Python code to produce an SQLite database, ready to offer lemma search on the web for Epidocs XML greek documents.
This code is at a very early stage and is not ready for distribution. It works, at least for the developpers. Fill an issue upper if you want to work with the developpers to make it work for your corpus.
- A corpus of greek texts conforming to the tei-epidoc.rng schema. Example
…/myprojects$git clone https://github.com/OpenGreekAndLatin/First1KGreek.git
- A python 3 installation, >= 3.6, < 3.10 (at 2022-01)
ubuntu.21.10:…$python3 -V
Python 3.9.7 - The pip packager
- The Python libxml wrapper for XSLT transformations
ubuntu.21.10:…$sudo pip3 install lxml
- pie_extended, the lemmatizer from Thibault Clérice, with the greek model, takes a while, and can fall in a depedencies hell if you have some required packages installed in other versions than desired by pie. This scenario has worked (Cython allow scikit to recompile itself)
ubuntu.21.10:…$sudo pip3 install Cython
ubuntu.21.10:…$sudo pip3 install pie-extended
ubuntu.21.10:…$pie-extended download grc
Not stable for now.
For a faster lemmatisation, if you have an Nvidia graphic card, you can use it for work (and not only gaming). Install the latest Nvidia pilots, and the Cuda toolkit to use the processors of your graphic card, ant install the python lib
ubuntu.21.10:~$ sudo apt install nvidia-cuda-toolkit
Installation for Windows
- Install nvidia cuda pilots
- Install PyTorch 1.7.1, lemmatization with papie 0.3.9 requires torch<=1.7.1,>=1.3.1, chose the torch version according to your cuda pilot version
- (The full lematization of the Iliad and the Odyssey takes about 5 minutes with cuda on an rtx 3060ti and about 13 minutes without, the 2.6 multiplication factor is about the same with a much larger corpus.)
A python package suppose usually that you have already a running Python installation, but if not, and if you are on windows, the system will not help vou to make good choices like linux. Here some hints that may save you time, at least at date (2022-01).
- Install Python 3.8, don’t try to be newer than others. Verbapy is a Digital Humanity library, it requires research libs. Researchers are not paid to dicover new bugs on new versions of Python. Tick NOW (much more easier to explain than after) Add Python 3.8 to PATH, and pip.
- Don’t try to install python globally on windows (ex:
C:\Program Files\Python38).
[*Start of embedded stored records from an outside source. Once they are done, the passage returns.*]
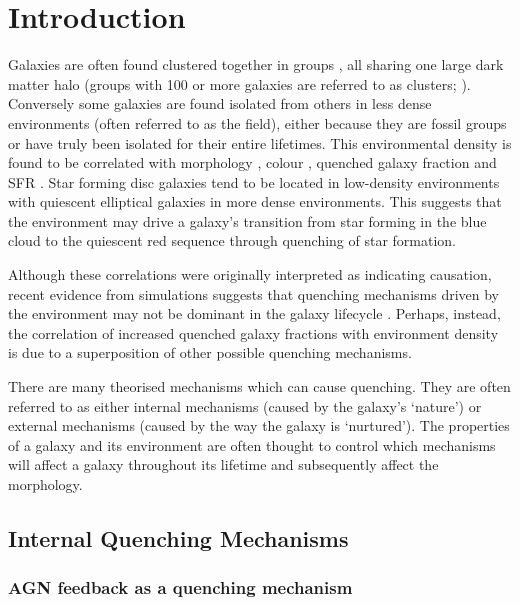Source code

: \documentclass[useAMS,usenatbib]{mn2e}
\begin{document}
\section{Introduction}\label{sec:intro}

Galaxies are often found clustered together in groups \citep{zwicky38, zwicky52, abell58}, all sharing one large dark matter halo (groups with 100 or more galaxies are referred to as clusters; \citealt{bower04}). Conversely some galaxies are found isolated from others in less dense environments (often referred to as the field), either because they are fossil groups \citep[where all members have eventually merged;][]{ponman94, jones00, jones03} or have truly been isolated for their entire lifetimes. This environmental density is found to be correlated with morphology \citep{dressler80, smail97, poggianti99, postman05, Bamford09}, colour \citep{butcher78, pimbblet02}, quenched galaxy fraction \citep{kauffmann03, Baldry06, peng12, darvish16} and SFR \citep{gomez03}. Star forming disc galaxies tend to be located in low-density environments with quiescent elliptical galaxies in more dense environments. This suggests that the environment may drive a galaxy's transition from star forming in the blue cloud to the quiescent red sequence through quenching of star formation. 
 
Although these correlations were originally interpreted as indicating causation, recent evidence from simulations suggests that quenching mechanisms driven by the environment may not be dominant in the galaxy lifecycle \citep{kimm09, kimm11, hirschmann14, wang14, phillips15, emerick16, fillingham16}. Perhaps, instead, the correlation of increased quenched galaxy fractions with environment density is due to a superposition of other possible quenching mechanisms.

There are many theorised mechanisms which can cause quenching. They are often referred to as either internal mechanisms (caused by the galaxy's `nature') or external mechanisms (caused by the way the galaxy is `nurtured'). The properties of a galaxy and its environment are often thought to control which mechanisms will affect a galaxy throughout its lifetime and subsequently affect the morphology. 

\subsection{Internal Quenching Mechanisms}\label{sec:intquench}

\subsubsection{AGN feedback as a quenching mechanism}\label{sec:agnquench}
\end{document}
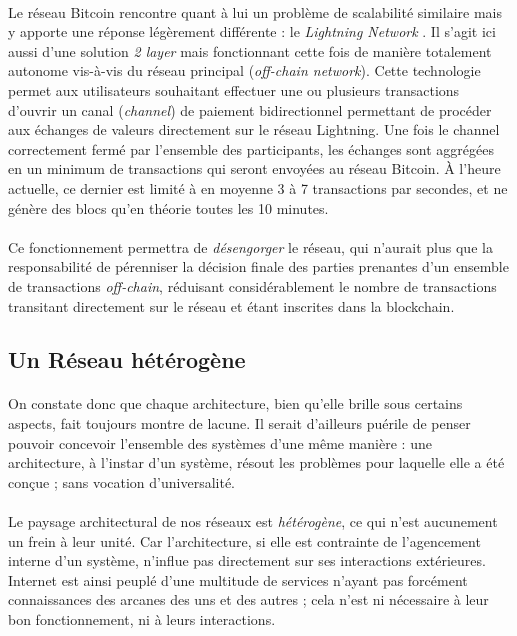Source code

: \paragraph{} Le réseau Bitcoin rencontre quant à lui un problème de scalabilité similaire mais y apporte une réponse légèrement
différente : le \emph{Lightning Network} \cite{Blockchain2}. Il s'agit ici aussi d'une solution \emph{2 layer} mais
fonctionnant cette fois de manière totalement autonome vis-à-vis du réseau principal (\emph{off-chain network}). Cette 
technologie permet aux utilisateurs souhaitant effectuer une ou plusieurs transactions d'ouvrir un canal (\emph{channel})
de paiement bidirectionnel permettant de procéder aux échanges de valeurs directement sur le réseau Lightning. Une fois
le channel correctement fermé par l'ensemble des participants, les échanges sont aggrégées en un minimum de transactions
qui seront envoyées au réseau Bitcoin. À l'heure actuelle, ce dernier est limité à en moyenne 3 à 7 transactions par secondes,
et ne génère des blocs qu'en théorie toutes les 10 minutes.


\paragraph{} Ce fonctionnement permettra de \emph{désengorger} le réseau, qui n'aurait plus que la responsabilité de pérenniser
la décision finale des parties prenantes d'un ensemble de transactions \emph{off-chain}, réduisant considérablement le nombre
de transactions transitant directement sur le réseau et étant inscrites dans la blockchain.


\subsection*{Un Réseau hétérogène}

\paragraph{} On constate donc que chaque architecture, bien qu'elle brille sous certains aspects, fait toujours montre de
lacune. Il serait d'ailleurs puérile de penser pouvoir concevoir l'ensemble des systèmes d'une même manière : une architecture,
à l'instar d'un système, résout les problèmes pour laquelle elle a été conçue ; sans vocation d'universalité.

\paragraph{} Le paysage architectural de nos réseaux est \emph{hétérogène}, ce qui n'est aucunement un frein à leur unité.
Car l'architecture, si elle est contrainte de l'agencement interne d'un système, n'influe pas directement sur ses interactions
extérieures. Internet est ainsi peuplé d'une multitude de services n'ayant pas forcément connaissances des arcanes des uns et
des autres ; cela n'est ni nécessaire à leur bon fonctionnement, ni à leurs interactions.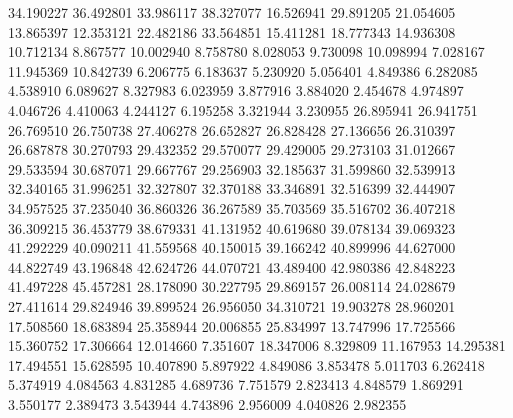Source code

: 34.190227
36.492801
33.986117
38.327077
16.526941
29.891205
21.054605
13.865397
12.353121
22.482186
33.564851
15.411281
18.777343
14.936308
10.712134
8.867577
10.002940
8.758780
8.028053
9.730098
10.098994
7.028167
11.945369
10.842739
6.206775
6.183637
5.230920
5.056401
4.849386
6.282085
4.538910
6.089627
8.327983
6.023959
3.877916
3.884020
2.454678
4.974897
4.046726
4.410063
4.244127
6.195258
3.321944
3.230955
26.895941
26.941751
26.769510
26.750738
27.406278
26.652827
26.828428
27.136656
26.310397
26.687878
30.270793
29.432352
29.570077
29.429005
29.273103
31.012667
29.533594
30.687071
29.667767
29.256903
32.185637
31.599860
32.539913
32.340165
31.996251
32.327807
32.370188
33.346891
32.516399
32.444907
34.957525
37.235040
36.860326
36.267589
35.703569
35.516702
36.407218
36.309215
36.453779
38.679331
41.131952
40.619680
39.078134
39.069323
41.292229
40.090211
41.559568
40.150015
39.166242
40.899996
44.627000
44.822749
43.196848
42.624726
44.070721
43.489400
42.980386
42.848223
41.497228
45.457281
28.178090
30.227795
29.869157
26.008114
24.028679
27.411614
29.824946
39.899524
26.956050
34.310721
19.903278
28.960201
17.508560
18.683894
25.358944
20.006855
25.834997
13.747996
17.725566
15.360752
17.306664
12.014660
7.351607
18.347006
8.329809
11.167953
14.295381
17.494551
15.628595
10.407890
5.897922
4.849086
3.853478
5.011703
6.262418
5.374919
4.084563
4.831285
4.689736
7.751579
2.823413
4.848579
1.869291
3.550177
2.389473
3.543944
4.743896
2.956009
4.040826
2.982355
This good practice as a linux admin will run you in "deps hell" with windows. - Verify thoses commands in your preferred console
win10>python -V
Python 3.8.10
win10>where python
C:\Users{YOU}\AppData\Local\Programs\Python\Python38\python.exe - Update pip (the python package installer)
win10>pip install --user --upgrade pip
(--user should not be required, but sometimes, it seems) - Now you should have a Python correct to work, try to install an omportant requirement
win10>pip install lxml